(GOAL OF THE EXERCISE):
Every line with "toků" in it should be copied from the data.
START MATERIAL PROVIDED
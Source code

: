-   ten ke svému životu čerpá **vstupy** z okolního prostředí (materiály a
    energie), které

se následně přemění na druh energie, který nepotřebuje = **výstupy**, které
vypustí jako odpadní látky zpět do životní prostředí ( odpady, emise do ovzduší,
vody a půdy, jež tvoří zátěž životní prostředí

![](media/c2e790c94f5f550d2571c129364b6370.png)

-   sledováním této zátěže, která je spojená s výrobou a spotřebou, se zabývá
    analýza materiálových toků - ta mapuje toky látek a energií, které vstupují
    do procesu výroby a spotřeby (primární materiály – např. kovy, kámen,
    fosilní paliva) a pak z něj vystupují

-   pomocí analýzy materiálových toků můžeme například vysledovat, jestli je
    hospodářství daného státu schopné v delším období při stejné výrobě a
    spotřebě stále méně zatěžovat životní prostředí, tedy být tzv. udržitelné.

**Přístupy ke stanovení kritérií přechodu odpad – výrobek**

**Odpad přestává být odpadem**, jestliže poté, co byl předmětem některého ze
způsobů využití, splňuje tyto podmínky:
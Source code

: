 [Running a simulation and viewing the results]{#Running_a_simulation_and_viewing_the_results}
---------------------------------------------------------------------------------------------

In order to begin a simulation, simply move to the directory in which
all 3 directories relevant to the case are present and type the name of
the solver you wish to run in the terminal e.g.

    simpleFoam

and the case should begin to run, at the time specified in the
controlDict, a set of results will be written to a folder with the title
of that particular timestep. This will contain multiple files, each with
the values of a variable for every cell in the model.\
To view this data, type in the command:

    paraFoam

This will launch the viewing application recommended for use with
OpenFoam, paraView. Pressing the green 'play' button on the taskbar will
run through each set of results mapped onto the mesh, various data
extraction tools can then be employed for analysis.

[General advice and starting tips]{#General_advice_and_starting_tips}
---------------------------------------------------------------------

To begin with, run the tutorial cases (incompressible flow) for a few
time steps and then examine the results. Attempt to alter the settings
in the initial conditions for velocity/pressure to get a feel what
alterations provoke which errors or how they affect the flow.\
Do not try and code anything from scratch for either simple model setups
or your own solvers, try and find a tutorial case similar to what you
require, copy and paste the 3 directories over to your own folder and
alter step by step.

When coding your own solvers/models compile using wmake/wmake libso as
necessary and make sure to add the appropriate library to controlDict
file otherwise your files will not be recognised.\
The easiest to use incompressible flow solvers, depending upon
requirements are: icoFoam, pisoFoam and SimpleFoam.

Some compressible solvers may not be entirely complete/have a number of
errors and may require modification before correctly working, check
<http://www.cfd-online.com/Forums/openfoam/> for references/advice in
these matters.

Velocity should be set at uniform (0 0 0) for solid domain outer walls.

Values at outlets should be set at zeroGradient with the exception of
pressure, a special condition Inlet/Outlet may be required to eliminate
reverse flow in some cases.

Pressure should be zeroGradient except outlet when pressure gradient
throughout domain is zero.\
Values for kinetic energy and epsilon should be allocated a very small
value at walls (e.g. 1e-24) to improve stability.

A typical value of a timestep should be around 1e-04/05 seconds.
END MATERIAL PROVIDED
START MATERIAL PROVIDED
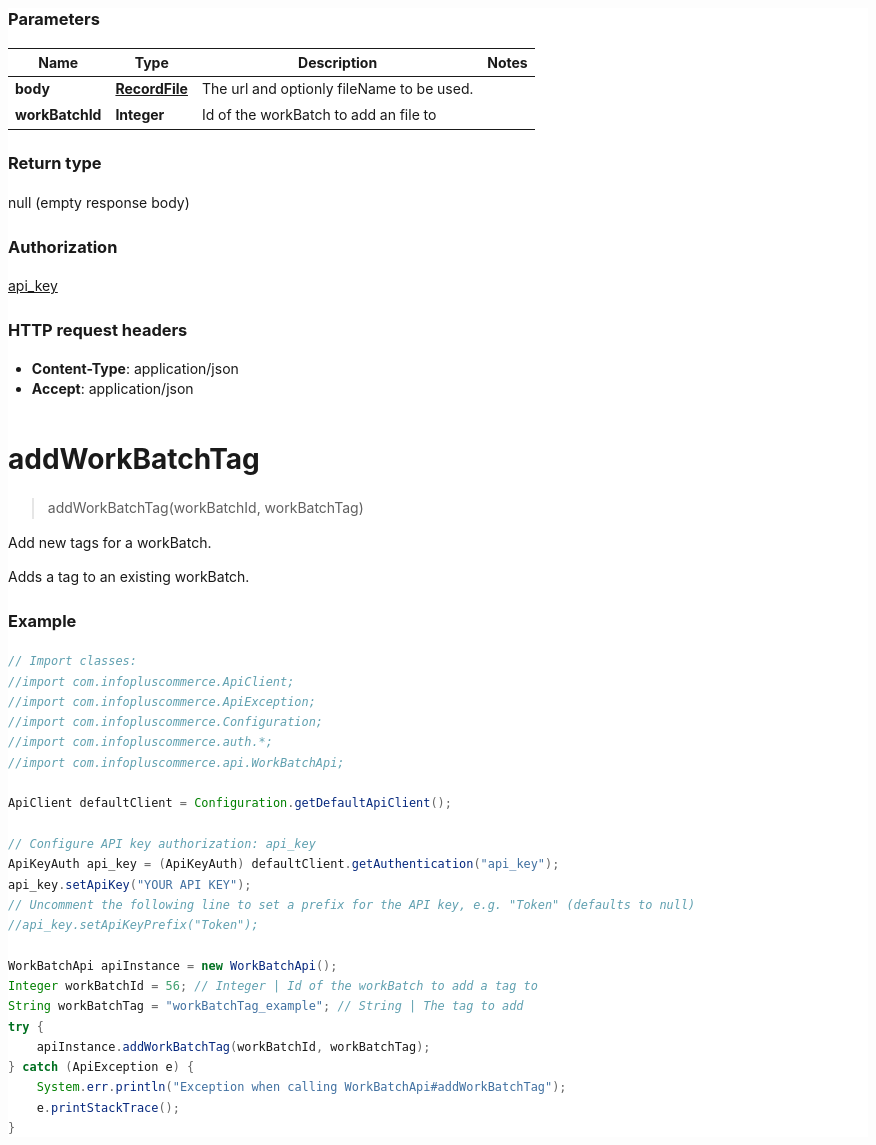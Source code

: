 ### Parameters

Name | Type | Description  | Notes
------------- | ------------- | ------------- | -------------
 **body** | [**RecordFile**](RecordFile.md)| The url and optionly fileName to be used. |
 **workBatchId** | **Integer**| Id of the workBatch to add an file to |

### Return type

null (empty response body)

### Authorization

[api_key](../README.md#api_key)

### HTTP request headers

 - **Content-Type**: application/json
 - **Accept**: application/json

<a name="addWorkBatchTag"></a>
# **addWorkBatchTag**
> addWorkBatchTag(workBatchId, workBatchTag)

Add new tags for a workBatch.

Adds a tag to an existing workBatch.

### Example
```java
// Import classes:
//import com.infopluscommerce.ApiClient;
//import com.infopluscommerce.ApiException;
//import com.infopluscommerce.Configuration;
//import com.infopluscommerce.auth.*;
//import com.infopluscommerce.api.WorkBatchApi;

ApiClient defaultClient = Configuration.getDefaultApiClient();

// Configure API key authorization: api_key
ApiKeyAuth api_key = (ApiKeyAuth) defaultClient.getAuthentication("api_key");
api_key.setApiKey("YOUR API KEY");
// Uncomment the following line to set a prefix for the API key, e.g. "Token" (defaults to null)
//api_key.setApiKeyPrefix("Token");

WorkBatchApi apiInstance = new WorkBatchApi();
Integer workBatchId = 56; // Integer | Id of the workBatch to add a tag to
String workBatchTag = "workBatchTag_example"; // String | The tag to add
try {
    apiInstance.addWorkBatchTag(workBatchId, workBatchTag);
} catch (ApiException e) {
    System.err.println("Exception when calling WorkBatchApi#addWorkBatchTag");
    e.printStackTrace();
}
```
END MATERIAL PROVIDED
(ANSWER BOX):
    analýza materiálových toků - ta mapuje toky látek a energií, které vstupují
-   pomocí analýzy materiálových toků můžeme například vysledovat, jestli je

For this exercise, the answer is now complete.